* PROVIDED INFORMATION

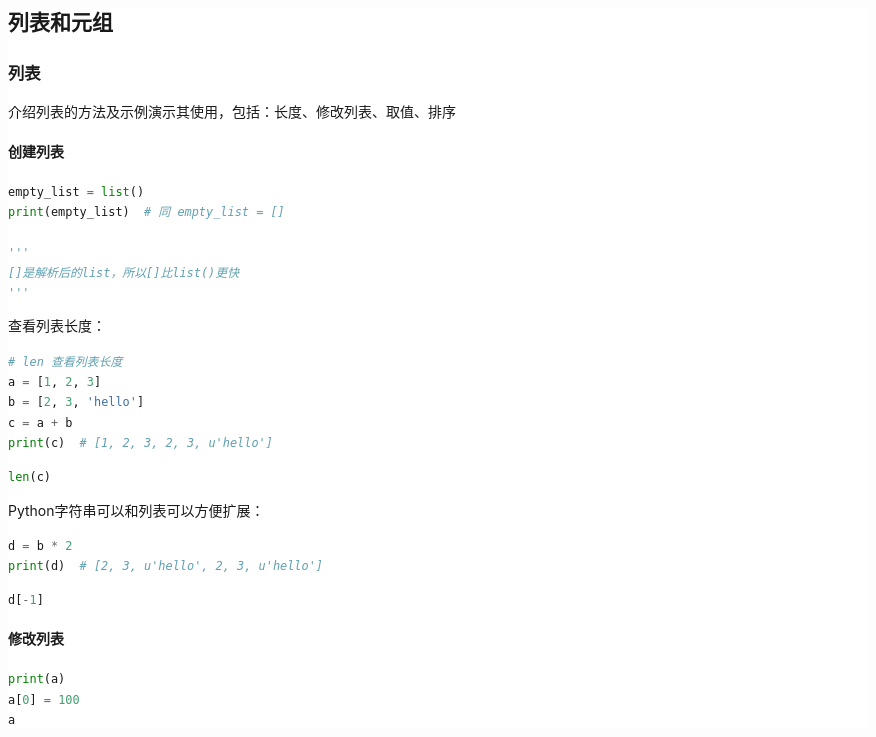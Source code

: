 

## 列表和元组




### 列表

介绍列表的方法及示例演示其使用，包括：长度、修改列表、取值、排序

#### 创建列表


```python 
empty_list = list()
print(empty_list)  # 同 empty_list = []

'''
[]是解析后的list，所以[]比list()更快
'''
```


查看列表长度：


```python 
# len 查看列表长度
a = [1, 2, 3]
b = [2, 3, 'hello']
c = a + b
print(c)  # [1, 2, 3, 2, 3, u'hello']
```


```python 
len(c)
```


Python字符串可以和列表可以方便扩展：


```python 
d = b * 2
print(d)  # [2, 3, u'hello', 2, 3, u'hello']
```


```python 
d[-1]
```


#### 修改列表


```python 
print(a)
a[0] = 100
a
```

* TASK REQUIREMENTS
Output the data verbatim, images excluded.

* TASK OUTPUT
Source code

: 

## 列表和元组




### 列表

介绍列表的方法及示例演示其使用，包括：长度、修改列表、取值、排序

#### 创建列表


```python 
empty_list = list()
print(empty_list)  # 同 empty_list = []

'''
[]是解析后的list，所以[]比list()更快
'''
```


查看列表长度：


```python 
# len 查看列表长度
a = [1, 2, 3]
b = [2, 3, 'hello']
c = a + b
print(c)  # [1, 2, 3, 2, 3, u'hello']
```


```python 
len(c)
```


Python字符串可以和列表可以方便扩展：


```python 
d = b * 2
print(d)  # [2, 3, u'hello', 2, 3, u'hello']
```


```python 
d[-1]
```


#### 修改列表


```python 
print(a)
a[0] = 100
a
```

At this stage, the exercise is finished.